Line by line, repeat the material below exactly and skip the images.
=== Begin Enclosure ===
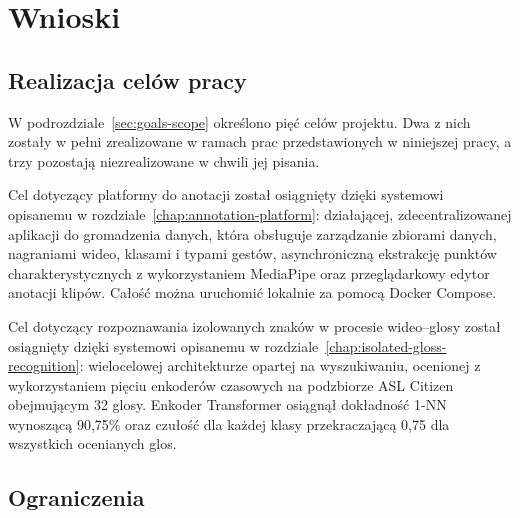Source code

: 
\section{Wnioski}
\label{chap:conclusions}

\subsection{Realizacja celów pracy}
\label{sec:conclusions-goals}

W podrozdziale~\ref{sec:goals-scope} określono pięć celów projektu. Dwa z nich
zostały w pełni zrealizowane w ramach prac przedstawionych w niniejszej pracy,
a trzy pozostają niezrealizowane w chwili jej pisania.

Cel dotyczący platformy do anotacji został osiągnięty dzięki systemowi opisanemu
w rozdziale~\ref{chap:annotation-platform}: działającej, zdecentralizowanej
aplikacji do gromadzenia danych, która obsługuje zarządzanie zbiorami danych,
nagraniami wideo, klasami i typami gestów, asynchroniczną ekstrakcję punktów
charakterystycznych z wykorzystaniem MediaPipe oraz przeglądarkowy edytor
anotacji klipów. Całość można uruchomić lokalnie za pomocą Docker Compose.

Cel dotyczący rozpoznawania izolowanych znaków w procesie wideo--glosy został
osiągnięty dzięki systemowi opisanemu
w rozdziale~\ref{chap:isolated-gloss-recognition}: wielocelowej architekturze
opartej na wyszukiwaniu, ocenionej z wykorzystaniem pięciu enkoderów czasowych
na podzbiorze ASL Citizen obejmującym 32 glosy. Enkoder Transformer osiągnął
dokładność 1-NN wynoszącą 90,75\% oraz czułość dla każdej klasy przekraczającą
0,75 dla wszystkich ocenianych glos.


\subsection{Ograniczenia}
\label{sec:conclusions-limitations}

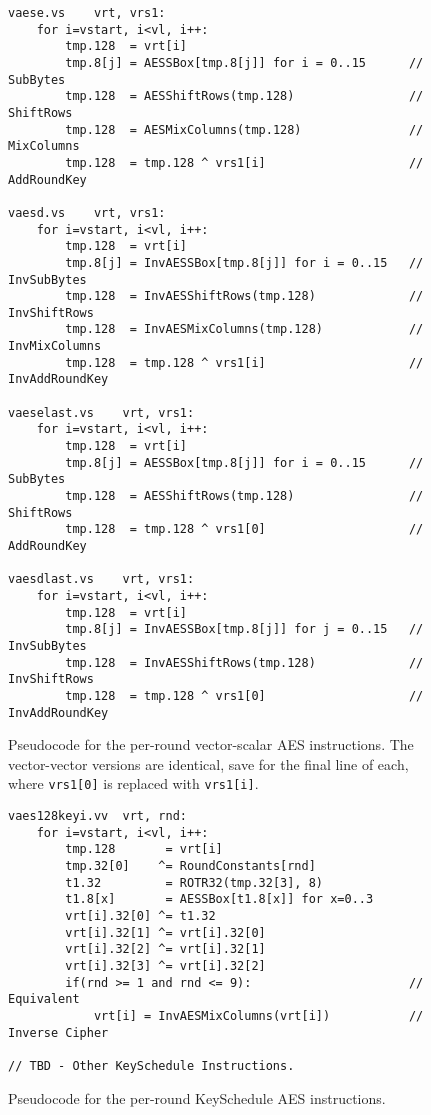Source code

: \begin{figure}[h]
\begin{lstlisting}[language=pseudo]
vaese.vs    vrt, vrs1:
    for i=vstart, i<vl, i++:
        tmp.128  = vrt[i]
        tmp.8[j] = AESSBox[tmp.8[j]] for i = 0..15      // SubBytes
        tmp.128  = AESShiftRows(tmp.128)                // ShiftRows
        tmp.128  = AESMixColumns(tmp.128)               // MixColumns
        tmp.128  = tmp.128 ^ vrs1[i]                    // AddRoundKey

vaesd.vs    vrt, vrs1:
    for i=vstart, i<vl, i++:
        tmp.128  = vrt[i]
        tmp.8[j] = InvAESSBox[tmp.8[j]] for i = 0..15   // InvSubBytes
        tmp.128  = InvAESShiftRows(tmp.128)             // InvShiftRows
        tmp.128  = InvAESMixColumns(tmp.128)            // InvMixColumns
        tmp.128  = tmp.128 ^ vrs1[i]                    // InvAddRoundKey

vaeselast.vs    vrt, vrs1:
    for i=vstart, i<vl, i++:
        tmp.128  = vrt[i]
        tmp.8[j] = AESSBox[tmp.8[j]] for i = 0..15      // SubBytes
        tmp.128  = AESShiftRows(tmp.128)                // ShiftRows
        tmp.128  = tmp.128 ^ vrs1[0]                    // AddRoundKey

vaesdlast.vs    vrt, vrs1:
    for i=vstart, i<vl, i++:
        tmp.128  = vrt[i]
        tmp.8[j] = InvAESSBox[tmp.8[j]] for j = 0..15   // InvSubBytes
        tmp.128  = InvAESShiftRows(tmp.128)             // InvShiftRows
        tmp.128  = tmp.128 ^ vrs1[0]                    // InvAddRoundKey
\end{lstlisting}
\caption{Pseudocode for the per-round vector-scalar AES instructions.
The vector-vector versions are identical, save for the final
line of each, where {\tt vrs1[0]} is replaced with {\tt vrs1[i]}.}
\label{fig:pseudo:aes:vector:per-round}
\end{figure}

\begin{figure}[h]
\begin{lstlisting}[language=pseudo]
vaes128keyi.vv  vrt, rnd:
    for i=vstart, i<vl, i++:
        tmp.128       = vrt[i]
        tmp.32[0]    ^= RoundConstants[rnd]
        t1.32         = ROTR32(tmp.32[3], 8)
        t1.8[x]       = AESSBox[t1.8[x]] for x=0..3
        vrt[i].32[0] ^= t1.32
        vrt[i].32[1] ^= vrt[i].32[0]
        vrt[i].32[2] ^= vrt[i].32[1]
        vrt[i].32[3] ^= vrt[i].32[2]
        if(rnd >= 1 and rnd <= 9):                      // Equivalent
            vrt[i] = InvAESMixColumns(vrt[i])           // Inverse Cipher
	
// TBD - Other KeySchedule Instructions.
\end{lstlisting}
\caption{Pseudocode for the per-round KeySchedule AES instructions.}
\label{fig:pseudo:aes:vector:per-round:ks}
\end{figure}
=== End Enclosure ===
_Exercise answer:_
Source code

: 
\section{Wnioski}
\label{chap:conclusions}

\subsection{Realizacja celów pracy}
\label{sec:conclusions-goals}

W podrozdziale~\ref{sec:goals-scope} określono pięć celów projektu. Dwa z nich
zostały w pełni zrealizowane w ramach prac przedstawionych w niniejszej pracy,
a trzy pozostają niezrealizowane w chwili jej pisania.

Cel dotyczący platformy do anotacji został osiągnięty dzięki systemowi opisanemu
w rozdziale~\ref{chap:annotation-platform}: działającej, zdecentralizowanej
aplikacji do gromadzenia danych, która obsługuje zarządzanie zbiorami danych,
nagraniami wideo, klasami i typami gestów, asynchroniczną ekstrakcję punktów
charakterystycznych z wykorzystaniem MediaPipe oraz przeglądarkowy edytor
anotacji klipów. Całość można uruchomić lokalnie za pomocą Docker Compose.

Cel dotyczący rozpoznawania izolowanych znaków w procesie wideo--glosy został
osiągnięty dzięki systemowi opisanemu
w rozdziale~\ref{chap:isolated-gloss-recognition}: wielocelowej architekturze
opartej na wyszukiwaniu, ocenionej z wykorzystaniem pięciu enkoderów czasowych
na podzbiorze ASL Citizen obejmującym 32 glosy. Enkoder Transformer osiągnął
dokładność 1-NN wynoszącą 90,75\% oraz czułość dla każdej klasy przekraczającą
0,75 dla wszystkich ocenianych glos.


\subsection{Ograniczenia}
\label{sec:conclusions-limitations}

Source code

: \begin{figure}[h]
\begin{lstlisting}[language=pseudo]
vaese.vs    vrt, vrs1:
    for i=vstart, i<vl, i++:
        tmp.128  = vrt[i]
        tmp.8[j] = AESSBox[tmp.8[j]] for i = 0..15      // SubBytes
        tmp.128  = AESShiftRows(tmp.128)                // ShiftRows
        tmp.128  = AESMixColumns(tmp.128)               // MixColumns
        tmp.128  = tmp.128 ^ vrs1[i]                    // AddRoundKey

vaesd.vs    vrt, vrs1:
    for i=vstart, i<vl, i++:
        tmp.128  = vrt[i]
        tmp.8[j] = InvAESSBox[tmp.8[j]] for i = 0..15   // InvSubBytes
        tmp.128  = InvAESShiftRows(tmp.128)             // InvShiftRows
        tmp.128  = InvAESMixColumns(tmp.128)            // InvMixColumns
        tmp.128  = tmp.128 ^ vrs1[i]                    // InvAddRoundKey

vaeselast.vs    vrt, vrs1:
    for i=vstart, i<vl, i++:
        tmp.128  = vrt[i]
        tmp.8[j] = AESSBox[tmp.8[j]] for i = 0..15      // SubBytes
        tmp.128  = AESShiftRows(tmp.128)                // ShiftRows
        tmp.128  = tmp.128 ^ vrs1[0]                    // AddRoundKey

vaesdlast.vs    vrt, vrs1:
    for i=vstart, i<vl, i++:
        tmp.128  = vrt[i]
        tmp.8[j] = InvAESSBox[tmp.8[j]] for j = 0..15   // InvSubBytes
        tmp.128  = InvAESShiftRows(tmp.128)             // InvShiftRows
        tmp.128  = tmp.128 ^ vrs1[0]                    // InvAddRoundKey
\end{lstlisting}
\caption{Pseudocode for the per-round vector-scalar AES instructions.
The vector-vector versions are identical, save for the final
line of each, where {\tt vrs1[0]} is replaced with {\tt vrs1[i]}.}
\label{fig:pseudo:aes:vector:per-round}
\end{figure}

\begin{figure}[h]
\begin{lstlisting}[language=pseudo]
vaes128keyi.vv  vrt, rnd:
    for i=vstart, i<vl, i++:
        tmp.128       = vrt[i]
        tmp.32[0]    ^= RoundConstants[rnd]
        t1.32         = ROTR32(tmp.32[3], 8)
        t1.8[x]       = AESSBox[t1.8[x]] for x=0..3
        vrt[i].32[0] ^= t1.32
        vrt[i].32[1] ^= vrt[i].32[0]
        vrt[i].32[2] ^= vrt[i].32[1]
        vrt[i].32[3] ^= vrt[i].32[2]
        if(rnd >= 1 and rnd <= 9):                      // Equivalent
            vrt[i] = InvAESMixColumns(vrt[i])           // Inverse Cipher
	
// TBD - Other KeySchedule Instructions.
\end{lstlisting}
\caption{Pseudocode for the per-round KeySchedule AES instructions.}
\label{fig:pseudo:aes:vector:per-round:ks}
\end{figure}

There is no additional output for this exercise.